Method: This paper introduces the novel task of “user behavioral trajectory prediction” and pioneers the application of diffusion models to structured preference learning. We propose a list-level preference diffusion optimization framework, using the Plackett–Luce distribution as a supervision signal and deriving a variational lower bound on list-wise ranking likelihood—thereby relaxing the independence assumptions inherent in autoregressive approaches.
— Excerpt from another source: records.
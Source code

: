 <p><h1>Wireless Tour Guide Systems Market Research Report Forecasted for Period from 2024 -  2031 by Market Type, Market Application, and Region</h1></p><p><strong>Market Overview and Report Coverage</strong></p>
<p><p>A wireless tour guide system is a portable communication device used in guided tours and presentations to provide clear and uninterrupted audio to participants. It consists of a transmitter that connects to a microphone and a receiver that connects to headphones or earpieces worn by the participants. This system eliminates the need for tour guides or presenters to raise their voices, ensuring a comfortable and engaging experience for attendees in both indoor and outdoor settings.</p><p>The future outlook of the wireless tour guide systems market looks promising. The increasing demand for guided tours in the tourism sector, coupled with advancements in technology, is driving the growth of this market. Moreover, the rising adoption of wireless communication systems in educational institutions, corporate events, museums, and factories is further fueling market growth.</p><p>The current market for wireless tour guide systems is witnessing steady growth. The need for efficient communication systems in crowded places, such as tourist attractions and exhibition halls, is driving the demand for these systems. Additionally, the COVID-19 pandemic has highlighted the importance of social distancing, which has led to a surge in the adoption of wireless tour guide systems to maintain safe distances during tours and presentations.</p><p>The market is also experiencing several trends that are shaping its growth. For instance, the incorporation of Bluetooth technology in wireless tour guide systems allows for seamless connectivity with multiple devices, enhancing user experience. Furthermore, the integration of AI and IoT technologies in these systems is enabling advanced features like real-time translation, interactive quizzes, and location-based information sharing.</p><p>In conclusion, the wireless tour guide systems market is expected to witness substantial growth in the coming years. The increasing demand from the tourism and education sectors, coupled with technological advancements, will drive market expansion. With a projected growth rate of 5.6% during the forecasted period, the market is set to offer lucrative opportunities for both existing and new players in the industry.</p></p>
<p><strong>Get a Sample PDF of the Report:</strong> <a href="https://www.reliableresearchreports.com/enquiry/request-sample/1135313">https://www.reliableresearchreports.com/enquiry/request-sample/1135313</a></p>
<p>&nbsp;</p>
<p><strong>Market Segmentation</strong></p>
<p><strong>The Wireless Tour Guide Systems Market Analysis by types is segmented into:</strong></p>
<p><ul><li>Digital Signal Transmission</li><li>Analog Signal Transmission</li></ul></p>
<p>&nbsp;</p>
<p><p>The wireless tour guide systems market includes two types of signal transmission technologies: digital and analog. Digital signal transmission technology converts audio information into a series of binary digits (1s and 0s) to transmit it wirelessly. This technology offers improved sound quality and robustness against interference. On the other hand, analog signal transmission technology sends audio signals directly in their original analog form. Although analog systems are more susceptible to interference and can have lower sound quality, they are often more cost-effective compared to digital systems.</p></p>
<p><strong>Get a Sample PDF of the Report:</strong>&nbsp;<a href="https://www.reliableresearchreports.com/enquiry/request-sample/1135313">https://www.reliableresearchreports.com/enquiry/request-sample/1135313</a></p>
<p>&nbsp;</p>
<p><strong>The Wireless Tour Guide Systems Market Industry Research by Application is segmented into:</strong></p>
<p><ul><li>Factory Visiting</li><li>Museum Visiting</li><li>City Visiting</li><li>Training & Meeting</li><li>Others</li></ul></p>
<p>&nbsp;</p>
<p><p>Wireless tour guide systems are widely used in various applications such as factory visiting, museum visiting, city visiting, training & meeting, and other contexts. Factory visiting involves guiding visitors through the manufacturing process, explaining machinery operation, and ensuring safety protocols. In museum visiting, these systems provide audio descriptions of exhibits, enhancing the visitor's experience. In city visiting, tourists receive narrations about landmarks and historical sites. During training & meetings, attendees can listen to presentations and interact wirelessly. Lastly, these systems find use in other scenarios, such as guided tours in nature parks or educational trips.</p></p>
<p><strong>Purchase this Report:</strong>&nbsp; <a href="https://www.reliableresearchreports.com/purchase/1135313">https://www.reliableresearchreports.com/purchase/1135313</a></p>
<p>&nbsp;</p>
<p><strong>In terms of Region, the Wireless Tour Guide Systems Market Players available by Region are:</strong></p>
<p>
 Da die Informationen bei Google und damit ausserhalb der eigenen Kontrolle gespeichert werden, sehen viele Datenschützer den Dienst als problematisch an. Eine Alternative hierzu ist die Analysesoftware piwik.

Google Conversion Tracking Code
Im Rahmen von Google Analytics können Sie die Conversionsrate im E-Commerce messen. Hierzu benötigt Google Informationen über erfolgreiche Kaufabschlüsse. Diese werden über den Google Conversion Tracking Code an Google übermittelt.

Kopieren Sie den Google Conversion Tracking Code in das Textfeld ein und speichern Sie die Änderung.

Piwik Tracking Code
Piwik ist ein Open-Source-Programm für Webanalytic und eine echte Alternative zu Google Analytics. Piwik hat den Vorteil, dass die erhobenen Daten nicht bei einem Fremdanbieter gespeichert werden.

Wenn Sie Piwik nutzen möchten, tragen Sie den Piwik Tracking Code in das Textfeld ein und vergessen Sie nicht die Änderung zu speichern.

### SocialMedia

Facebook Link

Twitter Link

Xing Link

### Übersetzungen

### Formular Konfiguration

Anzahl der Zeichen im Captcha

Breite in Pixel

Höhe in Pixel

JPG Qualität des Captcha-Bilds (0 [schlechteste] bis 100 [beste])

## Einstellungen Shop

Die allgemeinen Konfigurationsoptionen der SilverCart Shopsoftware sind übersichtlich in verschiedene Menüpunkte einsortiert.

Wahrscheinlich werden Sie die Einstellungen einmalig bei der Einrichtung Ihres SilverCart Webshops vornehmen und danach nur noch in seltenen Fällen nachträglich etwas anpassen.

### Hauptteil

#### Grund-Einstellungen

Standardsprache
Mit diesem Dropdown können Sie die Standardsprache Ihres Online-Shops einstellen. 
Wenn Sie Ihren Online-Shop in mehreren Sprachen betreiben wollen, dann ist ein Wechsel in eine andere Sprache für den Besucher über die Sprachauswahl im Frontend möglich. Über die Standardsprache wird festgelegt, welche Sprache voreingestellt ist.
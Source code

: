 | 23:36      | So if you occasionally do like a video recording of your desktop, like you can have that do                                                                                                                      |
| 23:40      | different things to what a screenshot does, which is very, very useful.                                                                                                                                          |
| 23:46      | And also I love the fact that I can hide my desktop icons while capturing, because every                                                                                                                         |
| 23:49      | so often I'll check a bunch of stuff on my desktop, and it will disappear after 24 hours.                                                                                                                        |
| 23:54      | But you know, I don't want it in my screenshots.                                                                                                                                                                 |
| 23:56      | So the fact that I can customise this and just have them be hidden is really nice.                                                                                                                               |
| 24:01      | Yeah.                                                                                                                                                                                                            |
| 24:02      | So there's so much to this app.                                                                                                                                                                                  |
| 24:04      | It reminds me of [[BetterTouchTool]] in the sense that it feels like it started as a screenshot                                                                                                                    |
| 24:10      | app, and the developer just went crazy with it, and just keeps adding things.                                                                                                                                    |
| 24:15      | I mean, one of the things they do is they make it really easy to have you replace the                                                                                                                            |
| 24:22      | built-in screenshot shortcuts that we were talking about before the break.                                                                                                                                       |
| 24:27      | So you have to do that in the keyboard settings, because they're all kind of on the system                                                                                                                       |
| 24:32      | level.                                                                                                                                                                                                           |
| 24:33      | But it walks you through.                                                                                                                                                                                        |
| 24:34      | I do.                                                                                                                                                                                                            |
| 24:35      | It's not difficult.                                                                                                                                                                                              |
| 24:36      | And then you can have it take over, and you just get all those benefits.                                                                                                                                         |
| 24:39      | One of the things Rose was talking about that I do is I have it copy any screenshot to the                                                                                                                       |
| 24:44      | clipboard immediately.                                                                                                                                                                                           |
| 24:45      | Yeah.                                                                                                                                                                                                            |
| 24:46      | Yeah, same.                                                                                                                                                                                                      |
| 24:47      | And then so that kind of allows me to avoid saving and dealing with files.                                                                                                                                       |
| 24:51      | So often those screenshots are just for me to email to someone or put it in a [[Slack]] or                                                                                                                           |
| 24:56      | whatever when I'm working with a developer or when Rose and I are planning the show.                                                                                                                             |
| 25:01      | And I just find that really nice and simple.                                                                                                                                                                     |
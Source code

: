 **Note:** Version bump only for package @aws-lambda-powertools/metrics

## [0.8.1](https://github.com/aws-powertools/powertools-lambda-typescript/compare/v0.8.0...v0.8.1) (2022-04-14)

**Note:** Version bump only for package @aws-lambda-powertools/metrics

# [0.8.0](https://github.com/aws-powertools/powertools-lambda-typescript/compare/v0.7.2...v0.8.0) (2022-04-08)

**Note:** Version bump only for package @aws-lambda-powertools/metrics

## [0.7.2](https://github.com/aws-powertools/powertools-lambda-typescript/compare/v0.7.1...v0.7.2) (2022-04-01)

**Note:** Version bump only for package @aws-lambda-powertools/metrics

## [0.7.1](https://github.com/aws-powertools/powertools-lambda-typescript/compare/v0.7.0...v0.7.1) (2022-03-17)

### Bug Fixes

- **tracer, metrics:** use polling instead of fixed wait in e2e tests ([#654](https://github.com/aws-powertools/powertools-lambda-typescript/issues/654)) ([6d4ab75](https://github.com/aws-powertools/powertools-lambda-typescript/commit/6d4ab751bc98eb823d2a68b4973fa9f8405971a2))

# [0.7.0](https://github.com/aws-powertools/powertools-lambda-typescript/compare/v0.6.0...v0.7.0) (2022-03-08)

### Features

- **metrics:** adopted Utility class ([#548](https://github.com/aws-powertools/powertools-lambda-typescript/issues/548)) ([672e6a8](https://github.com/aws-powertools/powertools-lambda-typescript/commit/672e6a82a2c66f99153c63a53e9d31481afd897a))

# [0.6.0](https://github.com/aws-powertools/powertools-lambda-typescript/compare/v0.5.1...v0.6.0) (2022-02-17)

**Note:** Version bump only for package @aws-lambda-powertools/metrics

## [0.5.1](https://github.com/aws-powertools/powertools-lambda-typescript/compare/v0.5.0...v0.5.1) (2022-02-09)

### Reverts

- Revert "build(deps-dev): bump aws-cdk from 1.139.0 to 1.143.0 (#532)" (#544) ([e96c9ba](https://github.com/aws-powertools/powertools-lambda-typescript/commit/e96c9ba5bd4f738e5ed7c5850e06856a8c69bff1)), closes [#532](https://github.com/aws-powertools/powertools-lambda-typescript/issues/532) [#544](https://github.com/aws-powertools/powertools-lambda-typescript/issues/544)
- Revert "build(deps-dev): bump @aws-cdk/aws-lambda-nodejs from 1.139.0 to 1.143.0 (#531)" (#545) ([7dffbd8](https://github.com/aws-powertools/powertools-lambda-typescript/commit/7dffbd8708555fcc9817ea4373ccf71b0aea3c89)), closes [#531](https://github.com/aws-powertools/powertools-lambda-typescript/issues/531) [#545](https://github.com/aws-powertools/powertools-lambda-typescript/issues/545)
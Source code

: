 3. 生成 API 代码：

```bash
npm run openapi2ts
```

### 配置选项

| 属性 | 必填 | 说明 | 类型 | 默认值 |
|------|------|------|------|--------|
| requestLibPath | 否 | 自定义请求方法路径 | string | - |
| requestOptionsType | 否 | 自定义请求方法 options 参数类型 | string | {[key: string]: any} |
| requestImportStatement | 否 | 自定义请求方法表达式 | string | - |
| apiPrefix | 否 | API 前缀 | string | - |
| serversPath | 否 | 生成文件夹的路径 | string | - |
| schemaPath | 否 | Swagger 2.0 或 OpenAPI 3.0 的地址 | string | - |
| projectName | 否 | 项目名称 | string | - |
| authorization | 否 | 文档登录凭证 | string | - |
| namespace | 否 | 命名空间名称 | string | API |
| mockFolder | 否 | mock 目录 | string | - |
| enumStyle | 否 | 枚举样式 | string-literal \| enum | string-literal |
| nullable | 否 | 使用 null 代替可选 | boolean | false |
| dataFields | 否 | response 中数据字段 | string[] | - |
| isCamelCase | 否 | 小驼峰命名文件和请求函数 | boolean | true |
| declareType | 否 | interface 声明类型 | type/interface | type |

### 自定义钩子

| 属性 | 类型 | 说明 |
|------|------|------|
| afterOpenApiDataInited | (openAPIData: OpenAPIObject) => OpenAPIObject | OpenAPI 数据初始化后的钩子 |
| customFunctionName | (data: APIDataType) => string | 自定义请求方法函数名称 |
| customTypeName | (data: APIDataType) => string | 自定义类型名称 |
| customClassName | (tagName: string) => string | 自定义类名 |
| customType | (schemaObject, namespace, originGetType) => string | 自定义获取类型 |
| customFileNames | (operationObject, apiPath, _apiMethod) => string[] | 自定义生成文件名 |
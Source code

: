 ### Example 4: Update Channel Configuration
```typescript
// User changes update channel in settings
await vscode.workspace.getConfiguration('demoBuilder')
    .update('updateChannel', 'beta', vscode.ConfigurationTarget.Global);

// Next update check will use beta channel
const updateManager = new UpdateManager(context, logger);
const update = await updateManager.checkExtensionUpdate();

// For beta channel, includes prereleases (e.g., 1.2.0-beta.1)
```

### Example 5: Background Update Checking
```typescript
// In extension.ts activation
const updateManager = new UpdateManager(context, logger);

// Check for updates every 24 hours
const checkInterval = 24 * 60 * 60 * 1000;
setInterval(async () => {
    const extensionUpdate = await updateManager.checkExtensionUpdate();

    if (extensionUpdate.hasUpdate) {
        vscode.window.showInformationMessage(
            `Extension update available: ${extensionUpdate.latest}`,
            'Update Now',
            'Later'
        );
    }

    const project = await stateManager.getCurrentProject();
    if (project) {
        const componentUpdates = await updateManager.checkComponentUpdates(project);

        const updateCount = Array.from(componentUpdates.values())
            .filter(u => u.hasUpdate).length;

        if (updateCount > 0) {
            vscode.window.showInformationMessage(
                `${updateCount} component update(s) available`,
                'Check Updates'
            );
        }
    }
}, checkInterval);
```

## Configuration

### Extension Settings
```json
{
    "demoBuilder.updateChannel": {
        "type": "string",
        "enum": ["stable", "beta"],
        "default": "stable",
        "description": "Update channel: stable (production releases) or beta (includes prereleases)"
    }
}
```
Contribution/Results: We design a dual-metric evaluation protocol—SeqMatch and PPL—and demonstrate significant improvements over state-of-the-art methods across multiple real-world benchmarks. Our results empirically validate the effectiveness of modeling long-horizon, structured user preferences and establish diffusion models as a new paradigm for list-level sequential recommendation.
📝 Abstract
Forecasting multi-step user behavior trajectories requires reasoning over structured preferences across future actions, a challenge overlooked by traditional sequential recommendation. This problem is critical for applications such as personalized commerce and adaptive content delivery, where anticipating a user's complete action sequence enhances both satisfaction and business outcomes. We identify an essential limitation of existing paradigms: their inability to capture global, listwise dependencies among sequence items. To address this, we formulate User Behavior Trajectory Prediction (UBTP) as a new task setting that explicitly models long-term user preferences. We introduce Listwise Preference Diffusion Optimization (LPDO), a diffusion-based training framework that directly optimizes structured preferences over entire item sequences. LPDO incorporates a Plackett-Luce supervision signal and derives a tight variational lower bound aligned with listwise ranking likelihoods, enabling coherent preference generation across denoising steps and overcoming the independent-token assumption of prior diffusion methods. To rigorously evaluate multi-step prediction quality, we propose the task-specific metric Sequential Match (SeqMatch), which measures exact trajectory agreement, and adopt Perplexity (PPL), which assesses probabilistic fidelity. Extensive experiments on real-world user behavior benchmarks demonstrate that LPDO consistently outperforms state-of-the-art baselines, establishing a new benchmark for structured preference learning with diffusion models.